From UPSC perspective, the following things are important :
Prelims level : EU Taxonomy
Mains level : Not Much
Activists have been widely criticizing the EU’s sustainable finance taxonomy as a “greenwashing” exercise that puts the European Union’s climate change targets at risk.
What is the EU Taxonomy?
- The EU taxonomy is a complex system to classify which parts of the economy may be marketed as sustainable investments.
- It includes economic activities, as well as detailed environmental criteria that each economic activity must meet to earn a green label.
Why in news now?
- Rules for most sectors came into effect this year, covering investments including steel plants, electric cars and building renovations.
- The rules for gas and nuclear energy, however, have been long delayed amid intense lobbying from governments who disagree on whether the fuels help fight climate change.
What does it say about gas and nuclear energy?
- The European Parliament supported that proposal in a vote paving the way for it to become law and apply from 2023.
- Under the proposal, for a gas-fuelled power plant to be deemed green, it must emit no more than 270 grams of CO2 equivalent per kilowatt hour, or have average emissions of 550g CO2e/kW over 20 years.
- It must also commit to switch to low-carbon gases by 2035.
- Gas and nuclear power plants are classed as transitional activities.
What’s the taxonomy for?
- The taxonomy does not ban investments in activities not labelled “green”, but it limits which ones companies and investors can claim are climate-friendly.
- The EU’s goal to eliminate its net emissions by 2050 will require huge investments, much of it private funding.
- The rules also aim to stamp out green-washing, where organisations exaggerate their environmental credentials, among so-called eco-friendly investment products.
Who does it apply to?
- Providers of financial products – including pension providers – in the EU must disclose which investments comply with the taxonomy’s climate criteria.

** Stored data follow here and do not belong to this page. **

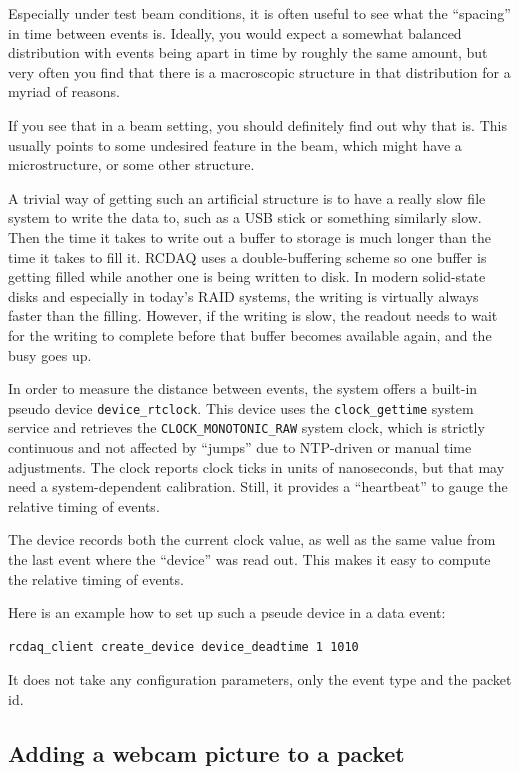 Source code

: \documentclass{article}[11pt]
\begin{document}
Especially under test beam conditions, it is often useful to see what
the ``spacing'' in time between events is. Ideally, you would expect a
somewhat balanced distribution with events being apart in time by
roughly the same amount, but very often you find that there is a
macroscopic structure in that distribution for a myriad of reasons.

If you see that in a beam setting, you should definitely find out why
that is. This usually points to some undesired feature in the beam,
which might have a microstructure, or some other structure. 

A trivial way of getting such an artificial structure is to have a
really slow file system to write the data to, such as a USB stick or
something similarly slow. Then the time it takes to write out a buffer to
storage is much longer than the time it takes to fill it. RCDAQ uses a
double-buffering scheme so one buffer is getting filled while 
another one is being written to disk. In modern solid-state disks and
especially in today's RAID systems, the writing is virtually always
faster than the filling. However, if the writing is slow, the readout
needs to wait for the writing to complete before that buffer becomes
available again, and the busy goes up.

In order to measure the distance between events, the system offers a
built-in pseudo device \verb|device_rtclock|. This device uses the
\verb|clock_gettime| system service and retrieves the
\verb|CLOCK_MONOTONIC_RAW| system clock, which is strictly continuous
and not affected by ``jumps'' due to NTP-driven or manual time
adjustments. The clock reports clock ticks in units of nanoseconds,
but that may need a system-dependent calibration. Still, it provides a
``heartbeat'' to gauge the relative timing of events. 

The device records both the current clock value, as well as the same
value from the last event where the ``device'' was read out. This
makes it easy to compute the relative timing of events.

Here is an example how to set up such a pseude device in a data event:

\begin{verbatim}
rcdaq_client create_device device_deadtime 1 1010
\end{verbatim}

It does not take any configuration parameters, only the event type and
the packet id.

\subsection{Adding a webcam picture to a packet}
\end{document}
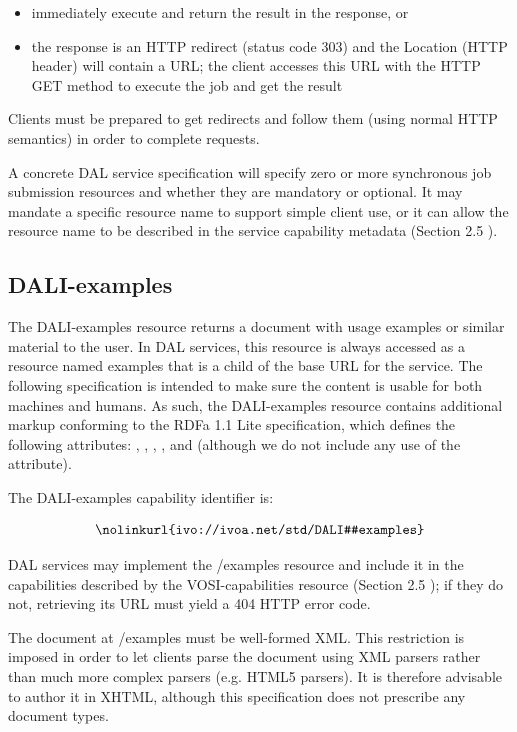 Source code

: \documentclass[11pt,letter]{ivoa}
\begin{document}
\begin{itemize}
\item immediately execute and return the result in the response, or 
\item the response is an HTTP redirect (status code 303) and the Location (HTTP 
header) will contain a URL; the client accesses this URL with the HTTP GET 
method to execute the job and get the result 
\end{itemize}

Clients must be prepared to get redirects and follow them (using normal HTTP 
semantics) in order to complete requests.

A concrete DAL service specification will specify zero or more synchronous job 
submission resources and whether they are mandatory or optional. It may mandate 
a specific resource name to support simple client use, or it can allow the 
resource name to be described in the service capability metadata (Section 2.5 ).

\subsection{DALI-examples}
\label{sec:dali-examples}
The DALI-examples resource returns a document with usage examples or similar 
material to the user. In DAL services, this resource is always accessed as a 
resource named examples that is a child of the base URL for the service. The 
following specification is intended to make sure the content is usable for both 
machines and humans. As such, the DALI-examples resource contains additional 
markup conforming to the RDFa 1.1 Lite \citep{std:RDFaLite11} specification, 
which defines the 
following attributes: , , ,
, and  (although we 
do not include any use of the  attribute).

The DALI-examples capability identifier is:

$$
\hbox{\nolinkurl{ivo://ivoa.net/std/DALI#examples}}
$$

DAL services may implement the /examples resource and include it in the 
capabilities described by the VOSI-capabilities resource (Section 2.5 ); if they 
do not, retrieving its URL must yield a 404 HTTP error code.

The document at /examples must be well-formed XML. This restriction is imposed 
in order to let clients parse the document using XML parsers rather than 
much more complex parsers (e.g. HTML5 parsers). It is therefore advisable to 
author it in XHTML, although this specification does not prescribe any document 
types.
\end{document}

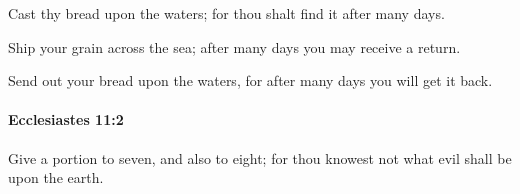 			\begin{versebox}
					\item[BHS] 
					\item[LXX] 
					\item[ASV] Cast thy bread upon the waters; for thou shalt find it after many days.
					\item[NIV] Ship your grain across the sea; after many days you may receive a return.
					\item[NRSV] Send out your bread upon the waters, for after many days you will get it back.
			\end{versebox}

		\paragraph{Ecclesiastes 11:2} %
			\label{ECCLESIASTES-11-2}

			Give a portion to seven, and also to eight; for thou knowest not what evil shall be upon the earth.

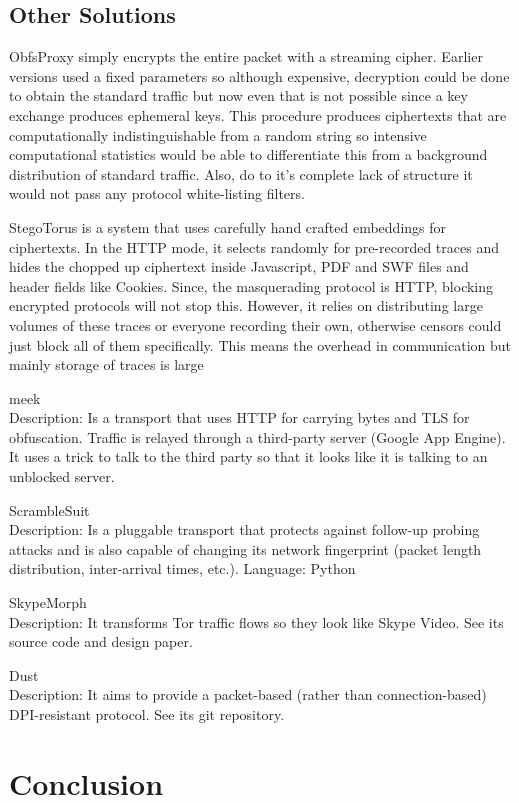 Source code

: \documentclass[10pt,a4paper]{article}
\begin{document}
\subsection{Other Solutions}

ObfsProxy simply encrypts the entire packet with a streaming cipher. Earlier versions used a fixed parameters so although expensive, decryption could be done to obtain the standard traffic but now even that is not possible since a key exchange produces ephemeral keys. This procedure produces ciphertexts that are computationally indistinguishable from a random string so intensive computational statistics would be able to differentiate this from a background distribution of standard traffic. Also, do to it's complete lack of structure it would not pass any protocol white-listing filters.

StegoTorus is a system that uses carefully hand crafted embeddings for ciphertexts. In the HTTP mode, it selects randomly for pre-recorded traces and hides the chopped up ciphertext inside Javascript, PDF and SWF files and header fields like Cookies. Since, the masquerading protocol is HTTP, blocking encrypted protocols will not stop this. However, it relies on distributing large volumes of these traces or everyone recording their own, otherwise censors could just block all of them specifically. This means the overhead in communication but mainly storage of traces is large 


meek\\
Description: Is a transport that uses HTTP for carrying bytes and TLS for obfuscation. Traffic is relayed through a third-party server (Google App Engine). It uses a trick to talk to the third party so that it looks like it is talking to an unblocked server.

ScrambleSuit\\
Description: Is a pluggable transport that protects against follow-up probing attacks and is also capable of changing its network fingerprint (packet length distribution, inter-arrival times, etc.).
Language: Python

SkypeMorph\\
Description: It transforms Tor traffic flows so they look like Skype Video. See its source code and design paper.

Dust\\
Description: It aims to provide a packet-based (rather than connection-based) DPI-resistant protocol. See its git repository.



\pagebreak
\section{Conclusion}

\pagebreak
\begingroup
\raggedright
{}

\endgroup
\end{document}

- For each investment, fund or portfolio, they must disclose what share of underlying investments comply with the rules.
- Large companies and listed firms must also disclose what share of their turnover and capital expenditure complies.
- That means polluting companies can get recognition for making green investments.
- For example, if an oil company invested in a wind farm, it could label that expenditure as green.
What makes a “green” investment?
The rules classify three types of green investments.
- First, those that substantially contribute to green goals, for example, wind power farms.
- Second, those that enable other green activities, for example, facilities that can store renewable electricity or hydrogen.
- Third, transitional activities that cannot be made fully sustainable, but which have emissions below industry average and do not lock in polluting assets or crowd out greener alternatives.